Task goal: The records are to be repeated in full, with the images removed.

Available data:
********

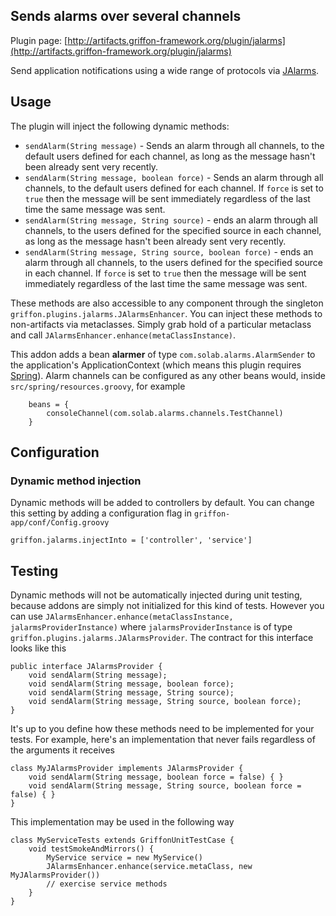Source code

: 
Sends alarms over several channels
----------------------------------

Plugin page: [http://artifacts.griffon-framework.org/plugin/jalarms](http://artifacts.griffon-framework.org/plugin/jalarms)


Send application notifications using a wide range of protocols via [JAlarms][1].

Usage
-----
The plugin will inject the following dynamic methods:

* `sendAlarm(String message)` - Sends an alarm through all channels, to the default users defined for each channel, as long as the message
 hasn't been already sent very recently.
 * `sendAlarm(String message, boolean force)` - Sends an alarm through all channels, to the default users defined for each channel. If `force` is
 set to `true` then the message will be sent immediately regardless of the last time the same message was sent.
* `sendAlarm(String message, String source)` - ends an alarm through all channels, to the users defined for the specified source in each channel,
 as long as the message hasn't been already sent very recently.
 * `sendAlarm(String message, String source, boolean force)` - ends an alarm through all channels, to the users defined for the specified source 
 in each channel. If `force` is set to `true` then the message will be sent immediately regardless of the last time the same message was sent.

These methods are also accessible to any component through the singleton `griffon.plugins.jalarms.JAlarmsEnhancer`.
You can inject these methods to non-artifacts via metaclasses. Simply grab hold of a particular metaclass and call
`JAlarmsEnhancer.enhance(metaClassInstance)`.

This addon adds a bean **alarmer** of type `com.solab.alarms.AlarmSender` to the application's ApplicationContext (which means this plugin
 requires [Spring][2]). Alarm channels can be configured as any other beans would, inside `src/spring/resources.groovy`, for example

        beans = {
            consoleChannel(com.solab.alarms.channels.TestChannel)
        }

Configuration
-------------
### Dynamic method injection

Dynamic methods will be added to controllers by default. You can
change this setting by adding a configuration flag in `griffon-app/conf/Config.groovy`

    griffon.jalarms.injectInto = ['controller', 'service']

Testing
-------
Dynamic methods will not be automatically injected during unit testing, because addons are simply not initialized
for this kind of tests. However you can use `JAlarmsEnhancer.enhance(metaClassInstance, jalarmsProviderInstance)` where 
`jalarmsProviderInstance` is of type `griffon.plugins.jalarms.JAlarmsProvider`. The contract for this interface looks like this

    public interface JAlarmsProvider {
        void sendAlarm(String message);
        void sendAlarm(String message, boolean force);
        void sendAlarm(String message, String source);
        void sendAlarm(String message, String source, boolean force);
    }

It's up to you define how these methods need to be implemented for your tests. For example, here's an implementation that never
fails regardless of the arguments it receives

    class MyJAlarmsProvider implements JAlarmsProvider {
        void sendAlarm(String message, boolean force = false) { }
        void sendAlarm(String message, String source, boolean force = false) { }
    }
    
This implementation may be used in the following way

    class MyServiceTests extends GriffonUnitTestCase {
        void testSmokeAndMirrors() {
            MyService service = new MyService()
            JAlarmsEnhancer.enhance(service.metaClass, new MyJAlarmsProvider())
            // exercise service methods
        }
    }


[1]: http://jalarms.sourceforge.net/index.html
[2]: /plugin/spring

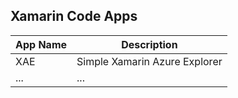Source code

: ## Xamarin Code Apps

| App Name   | Description  |
| ---------- |--------------|
| XAE        | Simple Xamarin Azure Explorer |
|...         | ... |
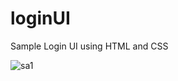 # loginUI

Sample Login UI using HTML and CSS 

![sa1](https://user-images.githubusercontent.com/79301917/141673774-d46b812b-08ca-431f-b36f-4d48da39584f.png)
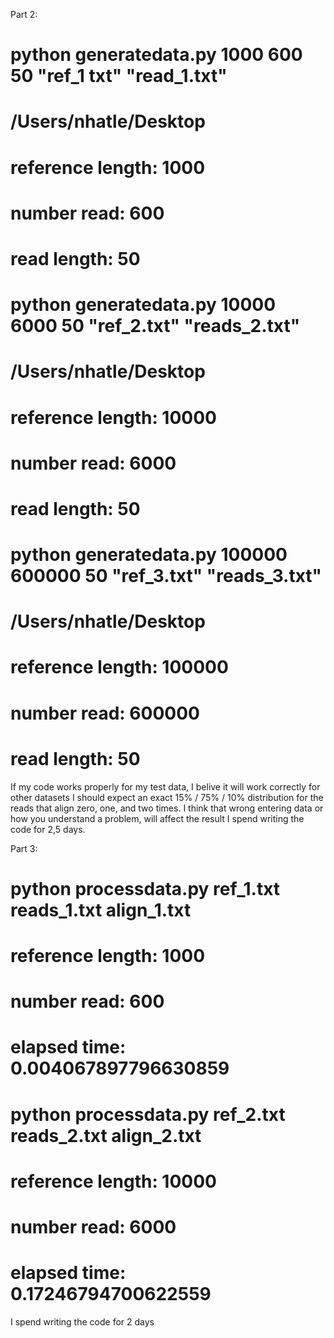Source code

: Part 2:
# python generatedata.py 1000 600 50 "ref_1 txt" "read_1.txt"
# /Users/nhatle/Desktop
# reference length:  1000
# number read:  600
# read length:  50
# python generatedata.py 10000 6000 50 "ref_2.txt" "reads_2.txt"
# /Users/nhatle/Desktop
# reference length:  10000
# number read:  6000
# read length:  50
# python generatedata.py 100000 600000 50 "ref_3.txt" "reads_3.txt"
# /Users/nhatle/Desktop
# reference length:  100000
# number read:  600000
# read length:  50
If my code works properly for my test data, I belive it will work correctly for other datasets
I should expect an exact 15% / 75% / 10% distribution for the reads that align zero, one, and
two times. I think that wrong entering data or how you understand a problem, will affect the result
I spend writing the code for 2,5 days.

Part 3:
# python processdata.py ref_1.txt reads_1.txt align_1.txt
# reference length:  1000
# number read:  600
# elapsed time:  0.004067897796630859
# python processdata.py ref_2.txt reads_2.txt align_2.txt
# reference length:  10000
# number read:  6000
# elapsed time:  0.17246794700622559
I spend writing the code for 2 days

********

Solution to this exercise:
Source code

: 
Sends alarms over several channels
----------------------------------

Plugin page: [http://artifacts.griffon-framework.org/plugin/jalarms](http://artifacts.griffon-framework.org/plugin/jalarms)


Send application notifications using a wide range of protocols via [JAlarms][1].

Usage
-----
The plugin will inject the following dynamic methods:

* `sendAlarm(String message)` - Sends an alarm through all channels, to the default users defined for each channel, as long as the message
 hasn't been already sent very recently.
 * `sendAlarm(String message, boolean force)` - Sends an alarm through all channels, to the default users defined for each channel. If `force` is
 set to `true` then the message will be sent immediately regardless of the last time the same message was sent.
* `sendAlarm(String message, String source)` - ends an alarm through all channels, to the users defined for the specified source in each channel,
 as long as the message hasn't been already sent very recently.
 * `sendAlarm(String message, String source, boolean force)` - ends an alarm through all channels, to the users defined for the specified source 
 in each channel. If `force` is set to `true` then the message will be sent immediately regardless of the last time the same message was sent.

These methods are also accessible to any component through the singleton `griffon.plugins.jalarms.JAlarmsEnhancer`.
You can inject these methods to non-artifacts via metaclasses. Simply grab hold of a particular metaclass and call
`JAlarmsEnhancer.enhance(metaClassInstance)`.

This addon adds a bean **alarmer** of type `com.solab.alarms.AlarmSender` to the application's ApplicationContext (which means this plugin
 requires [Spring][2]). Alarm channels can be configured as any other beans would, inside `src/spring/resources.groovy`, for example

        beans = {
            consoleChannel(com.solab.alarms.channels.TestChannel)
        }

Configuration
-------------
### Dynamic method injection

Dynamic methods will be added to controllers by default. You can
change this setting by adding a configuration flag in `griffon-app/conf/Config.groovy`

    griffon.jalarms.injectInto = ['controller', 'service']

Testing
-------
Dynamic methods will not be automatically injected during unit testing, because addons are simply not initialized
for this kind of tests. However you can use `JAlarmsEnhancer.enhance(metaClassInstance, jalarmsProviderInstance)` where 
`jalarmsProviderInstance` is of type `griffon.plugins.jalarms.JAlarmsProvider`. The contract for this interface looks like this

    public interface JAlarmsProvider {
        void sendAlarm(String message);
        void sendAlarm(String message, boolean force);
        void sendAlarm(String message, String source);
        void sendAlarm(String message, String source, boolean force);
    }

It's up to you define how these methods need to be implemented for your tests. For example, here's an implementation that never
fails regardless of the arguments it receives

    class MyJAlarmsProvider implements JAlarmsProvider {
        void sendAlarm(String message, boolean force = false) { }
        void sendAlarm(String message, String source, boolean force = false) { }
    }
    
This implementation may be used in the following way

    class MyServiceTests extends GriffonUnitTestCase {
        void testSmokeAndMirrors() {
            MyService service = new MyService()
            JAlarmsEnhancer.enhance(service.metaClass, new MyJAlarmsProvider())
            // exercise service methods
        }
    }


[1]: http://jalarms.sourceforge.net/index.html
[2]: /plugin/spring

Source code

: ## Xamarin Code Apps

| App Name   | Description  |
| ---------- |--------------|
| XAE        | Simple Xamarin Azure Explorer |
|...         | ... |
 # loginUI

Sample Login UI using HTML and CSS 

![sa1](https://user-images.githubusercontent.com/79301917/141673774-d46b812b-08ca-431f-b36f-4d48da39584f.png)
Source code

: Part 2:
# python generatedata.py 1000 600 50 "ref_1 txt" "read_1.txt"
# /Users/nhatle/Desktop
# reference length:  1000
# number read:  600
# read length:  50
# python generatedata.py 10000 6000 50 "ref_2.txt" "reads_2.txt"
# /Users/nhatle/Desktop
# reference length:  10000
# number read:  6000
# read length:  50
# python generatedata.py 100000 600000 50 "ref_3.txt" "reads_3.txt"
# /Users/nhatle/Desktop
# reference length:  100000
# number read:  600000
# read length:  50
If my code works properly for my test data, I belive it will work correctly for other datasets
I should expect an exact 15% / 75% / 10% distribution for the reads that align zero, one, and
two times. I think that wrong entering data or how you understand a problem, will affect the result
I spend writing the code for 2,5 days.

Part 3:
# python processdata.py ref_1.txt reads_1.txt align_1.txt
# reference length:  1000
# number read:  600
# elapsed time:  0.004067897796630859
# python processdata.py ref_2.txt reads_2.txt align_2.txt
# reference length:  10000
# number read:  6000
# elapsed time:  0.17246794700622559
I spend writing the code for 2 days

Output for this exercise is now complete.